Reflection in Reflection

Introduction

I rewatched Andrew’s talk at Sequoia these two days and have gained new attention to the topics of Reflection and Multi-agent Collaboration. In this post, I will focus on the first topic, Reflection.

Key Takeaways

Reflection is a prompt design pattern rather than a system design pattern.
The idea of Reflection was brought to light by Wei et al. (2023) as Chain-of-Thoughts (CoT), which is typically created by taking eight exemplars from the training set and decomposing the reasoning process into multiple steps leading to the final answer.
Inspired by CoT, Madaan et al. (2024) introduced the idea of Self-Refine, which is achieved by generating an initial output using an LLM and then using the same LLM to provide feedback for its output, refining itself iteratively.
A novel framework, Reflexion, introduced by Shinn et al. (2024), reinforces language agents not by updating weights but through linguistic feedback.
All of these techniques achieved SOTA at some given task by the time they were introduced.

Detailed Analysis

Chain of Thoughts (CoT)

CoT combines two key ideas to unlock reasoning abilities in LLMs:

Generating step-by-step natural language rationales improves reasoning tasks.
In-context few-shot learning allows task demonstrations without finetuning a separate model.

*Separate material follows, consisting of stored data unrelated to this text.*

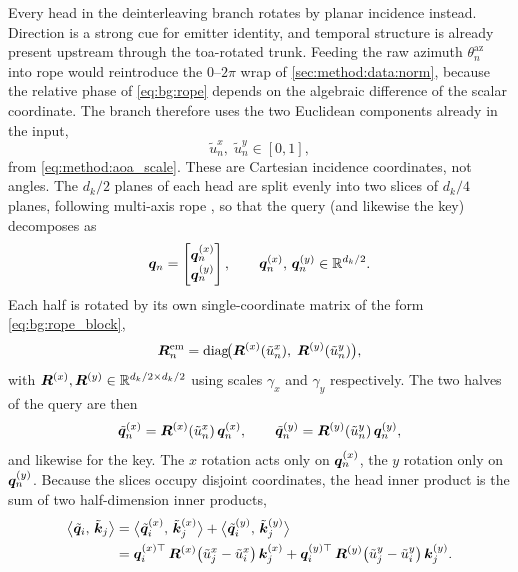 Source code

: Every head in the deinterleaving branch rotates by planar incidence instead.
Direction is a strong cue for emitter identity, and temporal structure is already present upstream through the \gls{toa}-rotated trunk.
Feeding the raw azimuth $\theta^{\mathrm{az}}_n$ into \gls{rope} would reintroduce the $0$--$2\pi$ wrap of \cref{sec:method:data:norm}, because the relative phase of \cref{eq:bg:rope} depends on the algebraic difference of the scalar coordinate.
The branch therefore uses the two Euclidean components already in the input,
\begin{equation}\label{eq:method:incidence_coords}
  \tilde{u}^{x}_n,\; \tilde{u}^{y}_n \in [0,1],
\end{equation}
from \cref{eq:method:aoa_scale}.
These are Cartesian incidence coordinates, not angles.
The $d_k/2$ planes of each head are split evenly into two slices of $d_k/4$ planes, following multi-axis \gls{rope} \parencite{heo2024ropevit}, so that the query (and likewise the key) decomposes as
\begin{equation}\label{eq:method:rope_split}
  \vect{q}_n
  =
  \begin{bmatrix}
    \vect{q}_n^{(x)} \\
    \vect{q}_n^{(y)}
  \end{bmatrix},
  \qquad
  \vect{q}_n^{(x)},\, \vect{q}_n^{(y)} \in \R^{d_k/2}.
\end{equation}
Each half is rotated by its own single-coordinate matrix of the form \cref{eq:bg:rope_block},
\begin{equation}\label{eq:method:rope_az}
  \mat{R}^{\mathrm{em}}_n
  =
  \diag\!\bigl(
    \mat{R}^{(x)}(\tilde{u}^{x}_n),\;
    \mat{R}^{(y)}(\tilde{u}^{y}_n)
  \bigr),
\end{equation}
with $\mat{R}^{(x)},\mat{R}^{(y)}\in\R^{d_k/2\times d_k/2}$ using scales $\gamma_x$ and $\gamma_y$ respectively.
The two halves of the query are then
\begin{equation}\label{eq:method:rope_az_q}
  \tilde{\vect{q}}_n^{(x)}
  =
  \mat{R}^{(x)}(\tilde{u}^{x}_n)\,\vect{q}_n^{(x)},
  \qquad
  \tilde{\vect{q}}_n^{(y)}
  =
  \mat{R}^{(y)}(\tilde{u}^{y}_n)\,\vect{q}_n^{(y)},
\end{equation}
and likewise for the key.
The $x$ rotation acts only on $\vect{q}_n^{(x)}$, the $y$ rotation only on $\vect{q}_n^{(y)}$.
Because the slices occupy disjoint coordinates, the head inner product is the sum of two half-dimension inner products,
\begin{align}
  \bigl\langle \tilde{\vect{q}}_i,\, \tilde{\vect{k}}_j \bigr\rangle
  &=
  \bigl\langle \tilde{\vect{q}}_i^{(x)},\, \tilde{\vect{k}}_j^{(x)} \bigr\rangle
  +
  \bigl\langle \tilde{\vect{q}}_i^{(y)},\, \tilde{\vect{k}}_j^{(y)} \bigr\rangle
  \nonumber
  \\
  &=
  \vect{q}_i^{(x)\top}\,
  \mat{R}^{(x)}\bigl(\tilde{u}^{x}_j - \tilde{u}^{x}_i\bigr)\,
  \vect{k}_j^{(x)}
  +
  \vect{q}_i^{(y)\top}\,
  \mat{R}^{(y)}\bigl(\tilde{u}^{y}_j - \tilde{u}^{y}_i\bigr)\,
  \vect{k}_j^{(y)}.
  \label{eq:method:rope_az_logit}
\end{align}
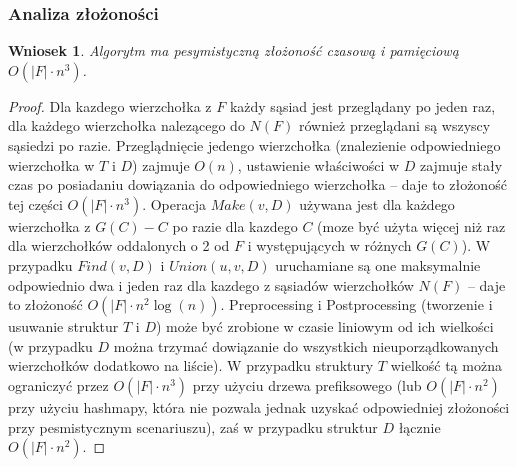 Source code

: \documentclass{pracamgr}
\newtheorem{corollary}[theorem]{Wniosek}
\begin{document}
    \subsubsection{Analiza złożoności}
    \begin{corollary}\label{zlozonosc lokalnej spojnosci}
     Algorytm ma pesymistyczną złożoność czasową i pamięciową $O(|F|\cdot n^3)$.
    \end{corollary}
    \begin{proof}
     Dla kazdego wierzchołka z $F$ każdy sąsiad jest przeglądany po jeden raz, dla każdego wierzchołka nalezącego do $N(F)$ również przeglądani są wszyscy sąsiedzi
     po razie. Przeglądnięcie jedengo wierzchołka (znalezienie odpowiedniego wierzchołka w $T$ i $D$) zajmuje $O(n)$,
     ustawienie właściwości w $D$ zajmuje stały czas po posiadaniu dowiązania do odpowiedniego wierzchołka -- daje to złożoność tej części $O(|F|\cdot n^3)$.\newline
     Operacja $Make(v,D)$ używana jest dla każdego wierzchołka z $G(C)-C$ po razie dla kazdego $C$
     (moze być użyta więcej niż raz dla wierzchołków oddalonych o 2 od $F$ i występujących w różnych $G(C)$).
     W przypadku $Find(v,D)$ i $Union(u,v,D)$ uruchamiane są one maksymalnie odpowiednio dwa i jeden raz dla kazdego z sąsiadów wierzchołków $N(F)$
     -- daje to złożoność $O(|F|\cdot n^2\log(n))$.\newline
     Preprocessing i Postprocessing (tworzenie i usuwanie struktur $T$ i $D$)
     może być zrobione w czasie liniowym od ich wielkości (w przypadku $D$ można trzymać dowiązanie do wszystkich nieuporządkowanych
     wierzchołków dodatkowo na liście). W przypadku struktury $T$ wielkość tą można ograniczyć przez $O(|F|\cdot n^3)$ przy użyciu drzewa prefiksowego
     (lub $O(|F|\cdot n^2)$ przy użyciu hashmapy, która nie pozwala jednak uzyskać odpowiedniej złożoności przy pesmistycznym scenariuszu),
     zaś w przypadku struktur $D$ łącznie $O(|F|\cdot n^2)$.
    \end{proof}
    
\end{document}
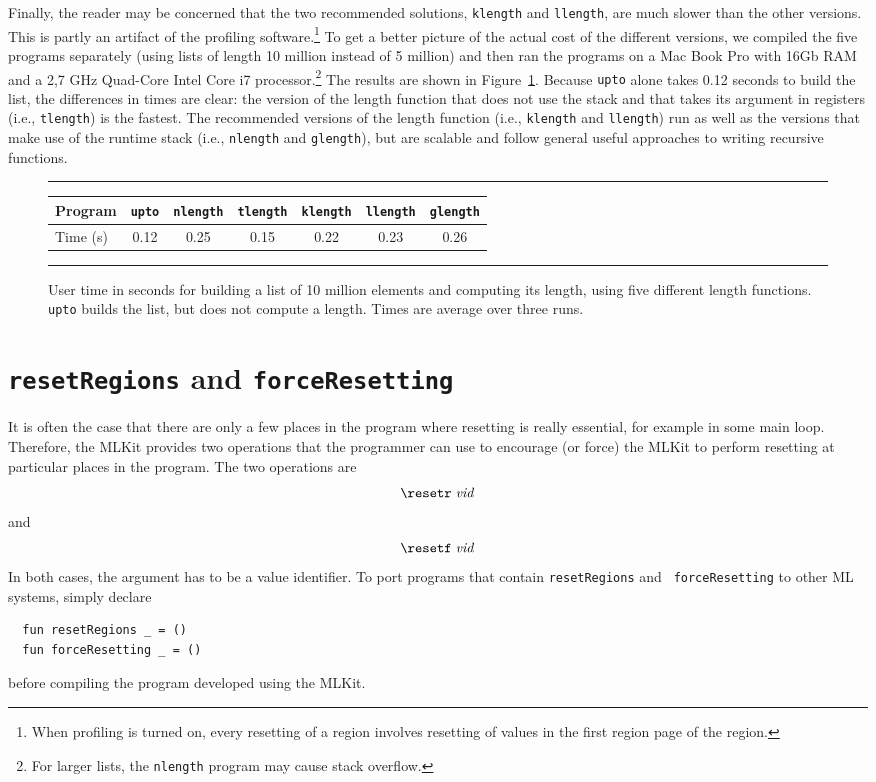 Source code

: \documentclass[12pt]{book}
\begin{document}
Finally, the reader may be concerned that the two recommended
solutions, {\tt klength} and {\tt llength}, are much slower than the
other versions. This is partly an artifact of the profiling
software.\footnote{When profiling is turned on, every resetting of a
  region involves resetting of values in the first region page of the
  region.} To get a better picture of the actual cost of the different
versions, we compiled the five programs separately (using lists of
length 10 million instead of 5 million) and then ran the programs on a
Mac Book Pro with 16Gb RAM and a 2,7 GHz Quad-Core Intel Core i7
processor.\footnote{For larger lists, the \texttt{nlength} program may
  cause stack overflow.}  The results are shown in
Figure~\ref{length.timing.fig}. Because {\tt upto} alone takes 0.12
seconds to build the list, the differences in times are clear: the
version of the length function that does not use the stack and that
takes its argument in registers (i.e., \texttt{tlength}) is the
fastest. The recommended versions of the length function (i.e.,
\texttt{klength} and \texttt{llength}) run as well as the versions
that make use of the runtime stack (i.e., \texttt{nlength} and
\texttt{glength}), but are scalable and follow general useful
approaches to writing recursive functions.

\begin{figure}
\hrule
\medskip
\begin{center}
\def\arraystretch{1.4}
\begin{tabular}{l|cccccc}
Program      & {\tt upto} & {\tt nlength} & {\tt tlength} & {\tt klength} & {\tt llength} & {\tt glength} \\ \hline
Time (s) & 0.12 & 0.25 & 0.15 & 0.22 & 0.23 & 0.26
\end{tabular}
\end{center}
\caption{User time in seconds for building a list of 10 million elements and
computing its length, using five different length functions. {\tt upto} builds
the list, but does not compute a length. Times are average
over three runs.}
\label{length.timing.fig}
\medskip
\hrule
\end{figure}

\section{\texttt{resetRegions} and \texttt{forceResetting}}
It is often the case that there are only a few places in the program
where resetting is really essential, for example in some main loop.
Therefore, the MLKit provides two operations that the programmer can use
to encourage (or force) the MLKit to perform resetting at particular
places in the program. The two operations are
$$\resetr\; {\it vid}$$
and 
$$\resetf\; {\it vid}$$
In both cases, the argument has to be a value
identifier.  To port programs that contain {\tt resetRegions} and {\tt
  forceResetting} to other ML systems, simply declare
\begin{verbatim}
  fun resetRegions _ = ()
  fun forceResetting _ = ()
\end{verbatim}
before compiling the program developed using the MLKit.
\end{document}
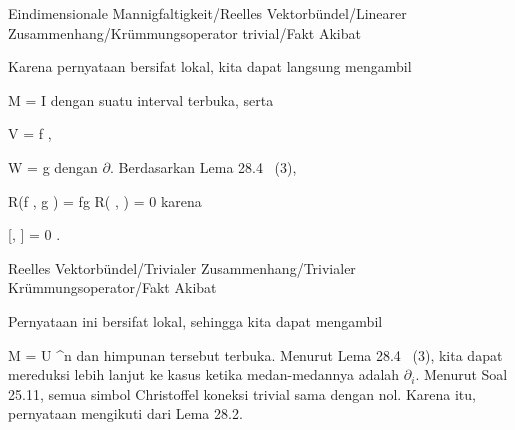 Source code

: {Eindimensionale Mannigfaltigkeit/Reelles Vektorbündel/Linearer Zusammenhang/Krümmungsoperator trivial/Fakt}
{Akibat}
{}
{

\faktzusatz {}
\faktzusatz {}

}
{

Karena pernyataan bersifat lokal, kita dapat langsung mengambil

\mavergleichskette
{\vergleichskette
{ M
}
{ = }{ I
}
{  }{
}
{    }{
}
{   }{
}
}
{}{}{}
dengan suatu interval terbuka, serta

\mavergleichskette
{\vergleichskette
{ V
}
{ = }{ f \partial
}
{  }{
}
{    }{
}
{   }{
}
}
{}{}{,}

\mavergleichskette
{\vergleichskette
{ W
}
{ = }{ g \partial
}
{  }{
}
{    }{
}
{   }{
}
}
{}{}{}
dengan
$\partial$. Berdasarkan
Lema 28.4  (3),

\mavergleichskettedisp
{\vergleichskette
{ R(f \partial, g \partial)
}
{ =} { fg R( \partial, \partial)
}
{ =} { 0
}
{ } {
}
{ } {
}
}
{}{}{}
karena

\mavergleichskette
{\vergleichskette
{ [\partial, \partial ]
}
{ = }{ 0
}
{  }{
}
{    }{
}
{   }{
}
}
{}{}{.}

}



{Reelles Vektorbündel/Trivialer Zusammenhang/Trivialer Krümmungsoperator/Fakt}
{Akibat}
{}
{

\faktzusatz {}
\faktzusatz {}

}
{

Pernyataan ini bersifat lokal, sehingga kita dapat mengambil

\mavergleichskette
{\vergleichskette
{ M
}
{ = }{ U
}
{ \subseteq }{ \R^n
}
{    }{
}
{   }{
}
}
{}{}{}
dan himpunan tersebut terbuka. Menurut
Lema 28.4  (3),
kita dapat mereduksi lebih lanjut ke kasus ketika medan-medannya adalah
$\partial_i$. Menurut
Soal 25.11,
semua simbol Christoffel koneksi trivial sama dengan nol. Karena itu, pernyataan mengikuti dari
Lema 28.2.

}

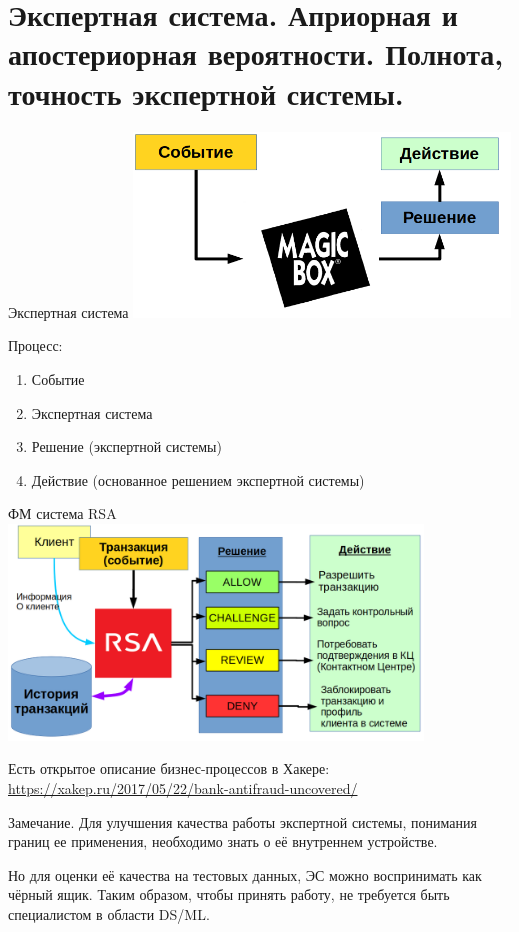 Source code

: \documentclass{beamer}
\begin{document}
  \section{Экспертная система. Априорная и апостериорная вероятности. Полнота, точность экспертной системы.}\label{section:expert_systems_recall_presision}
  
  \begin{frame}{Экспертная система}
   \includegraphics[width=10cm]{../pic/expert_system_1.png}
  
  Процесс:
  \begin{enumerate}
  	\item Событие
  	\item Экспертная система
  	\item Решение (экспертной системы)
  	\item Действие (основанное решением экспертной системы)
  \end{enumerate}
  \end{frame}

  \begin{frame}{ФМ система RSA}
   \includegraphics[width=11cm]{../pic/expert_system_rsa.png}
  
  Есть открытое описание бизнес-процессов в Хакере:
  \url{https://xakep.ru/2017/05/22/bank-antifraud-uncovered/}
  \end{frame}
  
  \begin{frame}
  	\begin{block}{Замечание.}
  		Для улучшения качества работы экспертной системы, понимания границ ее применения,
  		необходимо знать о её внутреннем устройстве.
  		
  		Но для оценки её качества на тестовых данных, ЭС можно воспринимать как чёрный ящик.
  		Таким образом, чтобы принять работу, не требуется быть специалистом в области DS/ML.
  	\end{block}
  \end{frame}
\end{document}
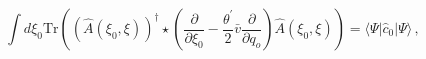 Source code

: \begin{equation}
\int d\xi _{0}\mathrm{Tr}\left( \left( \hat{A}(\xi _{0},\xi )\right)
^{\dagger }\star \left( {\frac{\partial }{\partial \xi _{0}}}-{\frac{\theta
^{\prime }}{2}}\bar{v}{\frac{\partial }{\partial q_{o}}}\right) \hat{A}(\xi
_{0},\xi )\right) =\langle \Psi |\hat{c}_{0}|\Psi \rangle \,,  \label{norm}
\end{equation}

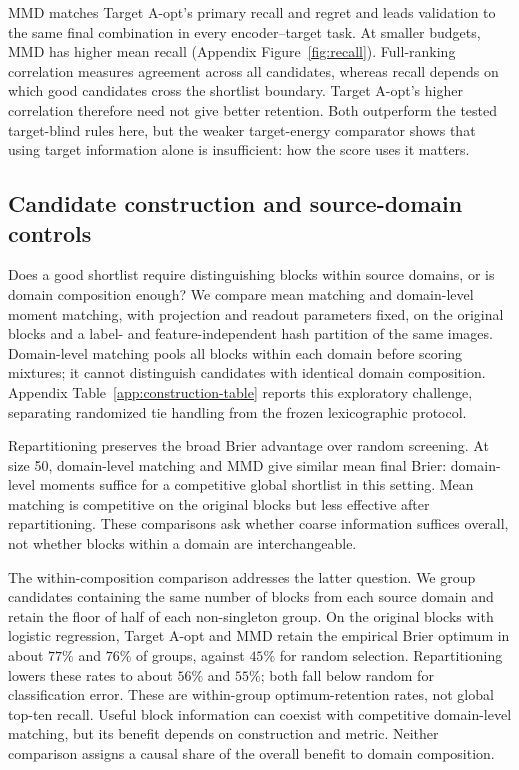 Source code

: \begin{table}[t]
\centering
\caption{The original DomainNet study retains $s=227$ of 455 combinations. Means average encoders within six target domains. Recall concerns the test Brier top ten; regret is relative to oracle Brier. Spearman measures agreement between the complete screening and test-loss rankings.}
\label{tab:primary}

\end{table}

MMD matches Target A-opt's primary recall and regret and leads validation to the same final combination in every encoder--target task. At smaller budgets, MMD has higher mean recall (Appendix Figure~\ref{fig:recall}). Full-ranking correlation measures agreement across all candidates, whereas recall depends on which good candidates cross the shortlist boundary. Target A-opt's higher correlation therefore need not give better retention. Both outperform the tested target-blind rules here, but the weaker target-energy comparator shows that using target information alone is insufficient: how the score uses it matters.

\subsection{Candidate construction and source-domain controls}
\label{sec:construction}
Does a good shortlist require distinguishing blocks within source domains, or is domain composition enough? We compare mean matching and domain-level moment matching, with projection and readout parameters fixed, on the original blocks and a label- and feature-independent hash partition of the same images. Domain-level matching pools all blocks within each domain before scoring mixtures; it cannot distinguish candidates with identical domain composition. Appendix Table~\ref{app:construction-table} reports this exploratory challenge, separating randomized tie handling from the frozen lexicographic protocol.

Repartitioning preserves the broad Brier advantage over random screening. At size 50, domain-level matching and MMD give similar mean final Brier: domain-level moments suffice for a competitive global shortlist in this setting. Mean matching is competitive on the original blocks but less effective after repartitioning. These comparisons ask whether coarse information suffices overall, not whether blocks within a domain are interchangeable.

The within-composition comparison addresses the latter question. We group candidates containing the same number of blocks from each source domain and retain the floor of half of each non-singleton group. On the original blocks with logistic regression, Target A-opt and MMD retain the empirical Brier optimum in about $77\%$ and $76\%$ of groups, against $45\%$ for random selection. Repartitioning lowers these rates to about $56\%$ and $55\%$; both fall below random for classification error. These are within-group optimum-retention rates, not global top-ten recall. Useful block information can coexist with competitive domain-level matching, but its benefit depends on construction and metric. Neither comparison assigns a causal share of the overall benefit to domain composition.

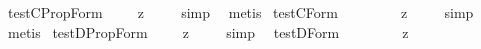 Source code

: \begin{isabellebody}
\isanewline
\isanewline
{}\isamarkupfalse%
\ test{\isacharunderscore}C{\isacharunderscore}PropForm{\isacharcolon}\ {\isachardoublequoteopen}{\isacharbrackleft}{\isasymforall}{\isacharparenleft}{\isasymlambda}{\isasymphi}{\isachardot}\ {\isacharparenleft}{\isasymdiamond}\ {\isacharparenleft}{\isasymbox}\ {\isacharcomma}{\isasymphi}{\isacharcomma}{\isacharparenright}{\isacharparenright}\ {\isasymrightarrow}\isactrlsup z\ {\isacharparenleft}{\isasymdiamond}\ {\isacharcomma}{\isasymphi}{\isacharcomma}{\isacharparenright}{\isacharparenright}{\isacharbrackright}{\isachardoublequoteclose}%
\isadelimproof
\ %
\endisadelimproof
%
\isatagproof
{}\isamarkupfalse%
\ {\isacharparenleft}simp{\isacharparenright}\ \isamarkupfalse%
\ metis%
\endisatagproof
{\isafoldproof}%
%
\isadelimproof
%
\endisadelimproof
\isanewline
{}\isamarkupfalse%
\ test{\isacharunderscore}C{\isacharunderscore}Form{\isacharcolon}\ \ \ \ \ {\isachardoublequoteopen}{\isacharbrackleft}{\isasymforall}{\isacharparenleft}{\isasymlambda}{\isasymphi}{\isachardot}\ {\isacharparenleft}{\isasymdiamond}\ {\isacharparenleft}{\isasymbox}\ {\isacharsemicolon}{\isasymphi}{\isacharsemicolon}{\isacharparenright}{\isacharparenright}\ {\isasymrightarrow}\isactrlsup z\ {\isacharparenleft}{\isasymdiamond}\ {\isacharsemicolon}{\isasymphi}{\isacharsemicolon}{\isacharparenright}{\isacharparenright}{\isacharbrackright}{\isachardoublequoteclose}%
\isadelimproof
\ %
\endisadelimproof
%
\isatagproof
{}\isamarkupfalse%
\ {\isacharparenleft}simp{\isacharparenright}\ \isamarkupfalse%
\ metis%
\endisatagproof
{\isafoldproof}%
%
\isadelimproof
%
\endisadelimproof
\isanewline
\isanewline
{}\isamarkupfalse%
\ test{\isacharunderscore}D{\isacharunderscore}PropForm{\isacharcolon}\ {\isachardoublequoteopen}{\isacharbrackleft}{\isasymforall}{\isacharparenleft}{\isasymlambda}{\isasymphi}{\isachardot}\ {\isacharparenleft}{\isasymdiamond}\ {\isacharparenleft}{\isasymbox}\ {\isacharcomma}{\isasymphi}{\isacharcomma}{\isacharparenright}{\isacharparenright}\ {\isasymrightarrow}\isactrlsup z\ {\isacharparenleft}{\isasymbox}\ {\isacharcomma}{\isasymphi}{\isacharcomma}{\isacharparenright}{\isacharparenright}{\isacharbrackright}{\isachardoublequoteclose}%
\isadelimproof
\ %
\endisadelimproof
%
\isatagproof
{}\isamarkupfalse%
\ {\isacharparenleft}simp{\isacharparenright}\ \isamarkupfalse%
%
\endisatagproof
{\isafoldproof}%
%
\isadelimproof
%
\endisadelimproof
\isanewline
{}\isamarkupfalse%
\ test{\isacharunderscore}D{\isacharunderscore}Form{\isacharcolon}\ \ \ \ \ {\isachardoublequoteopen}{\isacharbrackleft}{\isasymforall}{\isacharparenleft}{\isasymlambda}{\isasymphi}{\isachardot}\ {\isacharparenleft}{\isasymdiamond}\ {\isacharparenleft}{\isasymbox}\ {\isacharsemicolon}{\isasymphi}{\isacharsemicolon}{\isacharparenright}{\isacharparenright}\ {\isasymrightarrow}\isactrlsup z\ {\isacharparenleft}{\isasymbox}\ {\isacharsemicolon}{\isasymphi}{\isacharsemicolon}{\isacharparenright}{\isacharparenright}{\isacharbrackright}{\isachardoublequoteclose}%

\end{isabellebody}
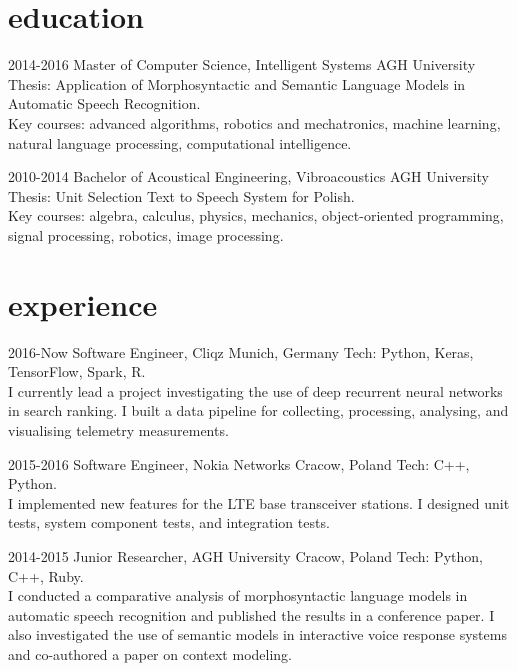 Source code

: \documentclass[]{friggeri-cv_osx}
\begin{document}

\begin{center}
\href{http:sebastiandziadzio.com}{\color{gray} \Large \faHome}
\href{mailto:sebastian.dziadzio@gmail.com}{\color{gray} \Large\faEnvelope}
\href{https://github.com/sebastiandziadzio}{\color{gray} \Large \faGithub}
\href{https://twitter.com/sebadzia}{\color{gray} \Large\faTwitter}
\href{http://pl.linkedin.com/in/sebastiandziadzio}{\color{gray} \Large\faLinkedin}
\end{center}
\vspace{0.5cm}

\section{education}
\begin{entrylist}
\entry
{2014-2016}
{Master of Computer Science, Intelligent Systems}
{AGH University}
{Thesis: Application of Morphosyntactic and Semantic Language Models in Automatic Speech Recognition.\\
Key courses: advanced algorithms, robotics and mechatronics, machine learning, natural language processing, computational intelligence.\\}

\entry
{2010-2014}
{Bachelor of Acoustical Engineering, Vibroacoustics}
{AGH University}
{Thesis: Unit Selection Text to Speech System for Polish.\\
Key courses: algebra, calculus, physics, mechanics, object-oriented programming, signal processing, robotics, image processing.\\}
\end{entrylist}


\section{experience}
\begin{entrylist}
\entry
{2016-Now}
{Software Engineer, Cliqz}
{Munich, Germany}
{Tech: Python, Keras, TensorFlow, Spark, R.\\I currently lead a project investigating the use of deep recurrent neural networks in search ranking. I built a data pipeline for collecting, processing, analysing, and visualising telemetry measurements.\\}

\entry
{2015-2016}
{Software Engineer, Nokia Networks}
{Cracow, Poland}
{Tech: C++, Python.\\I implemented new features for the LTE base transceiver stations. I designed unit tests, system component tests, and integration tests.\\}

\entry
{2014-2015}
{Junior Researcher, AGH University}
{Cracow, Poland}
{Tech: Python, C++, Ruby.\\I conducted a comparative analysis of morphosyntactic language models in automatic speech recognition and published the results in a conference paper. I also investigated the use of semantic models in interactive voice response systems and co-authored a paper on context modeling.\\}
\end{entrylist}
\end{document}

CoT overcomes these limitations:

Creating large sets of high-quality rationales is costly.
Traditional few-shot prompting struggles with reasoning tasks and doesn’t scale well.

Wei et al. (2023) typically created chain-of-thought annotations using eight exemplars from the training set, breaking reasoning processes into multiple steps leading to the final answer.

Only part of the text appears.